Aller au contenu principal

Ops Subdomains Runbook

This runbook documents production access for operations services:

  • https://queues.aaperture.com
  • https://grafana.aaperture.com
  • https://prometheus.aaperture.com

Goals

  • Keep ops UIs outside the main app routes.
  • Protect access with authentication.
  • Make TLS/DNS troubleshooting quick and repeatable.

Nginx Files

  • Main app vhost: infra/nginx-aaperture.conf
  • Ops subdomains vhost: infra/nginx-ops-subdomains.conf

Install both files and ensure symlink names match your include pattern in nginx.conf:

  • If includes are sites-enabled/*.com, symlinks must end with .com.
  • If includes are sites-enabled/*.conf, symlinks must end with .conf.

Required DNS

Create A records pointing to the production server IP:

  • queues.aaperture.com
  • grafana.aaperture.com
  • prometheus.aaperture.com

TLS Certificates

Issue certs after DNS propagation (example with certbot/nginx plugin):

sudo certbot --nginx -d queues.aaperture.com
sudo certbot --nginx -d grafana.aaperture.com
sudo certbot --nginx -d prometheus.aaperture.com

Security

  • Bull Board auth in API:
    • QUEUE_BOARD_BASIC_AUTH_ENABLED=true
    • QUEUE_BOARD_BASIC_AUTH_USER
    • QUEUE_BOARD_BASIC_AUTH_PASSWORD
  • Prometheus can also be protected at Nginx level via auth_basic.
  • Grafana auth is managed by Grafana admin credentials:
    • GRAFANA_ADMIN_USER
    • GRAFANA_ADMIN_PASSWORD

Admin Ops Checks (Application)

Admin users can validate ops health and alerting directly from the app:

  • GET /ops/status: checks internal reachability of queues/grafana/prometheus and returns up/down.
  • POST /observability/alerts/test: sends a synthetic alert to configured Slack/email channels.

UI location:

  • Admin panel → Server Status tab → "Ops Status" card.

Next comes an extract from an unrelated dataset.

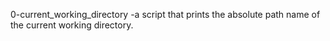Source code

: 0-current_working_directory -a script that prints the absolute path name of the current working directory.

Grafana Persistence Permissions

infra/docker-compose.prod.yml mounts ${APP_DIR}/.data/grafana to /var/lib/grafana. This host folder must be writable by UID/GID 472:

sudo mkdir -p /var/www/aaperture/.data/grafana
sudo chown -R 472:472 /var/www/aaperture/.data/grafana
sudo chmod -R u+rwX,g+rwX /var/www/aaperture/.data/grafana

Validation Commands

sudo nginx -t
sudo systemctl reload nginx

curl -I https://queues.aaperture.com
curl -I https://grafana.aaperture.com
curl -I https://prometheus.aaperture.com

Certificate/SAN check:

echo | openssl s_client -connect queues.aaperture.com:443 -servername queues.aaperture.com 2>/dev/null | openssl x509 -noout -subject -ext subjectAltName
echo | openssl s_client -connect grafana.aaperture.com:443 -servername grafana.aaperture.com 2>/dev/null | openssl x509 -noout -subject -ext subjectAltName
echo | openssl s_client -connect prometheus.aaperture.com:443 -servername prometheus.aaperture.com 2>/dev/null | openssl x509 -noout -subject -ext subjectAltName

Troubleshooting

ERR_CERT_COMMON_NAME_INVALID

  • Verify correct server_name blocks are loaded: sudo nginx -T | grep -n "server_name".
  • Verify include pattern (*.com vs *.conf) matches symlink names.
  • Recheck cert paths in each TLS server block.

502 on Grafana

  • Check container status/logs:
    • docker ps | grep grafana
    • docker logs --tail=200 <grafana-container>
  • Most common cause is /var/lib/grafana permission denied.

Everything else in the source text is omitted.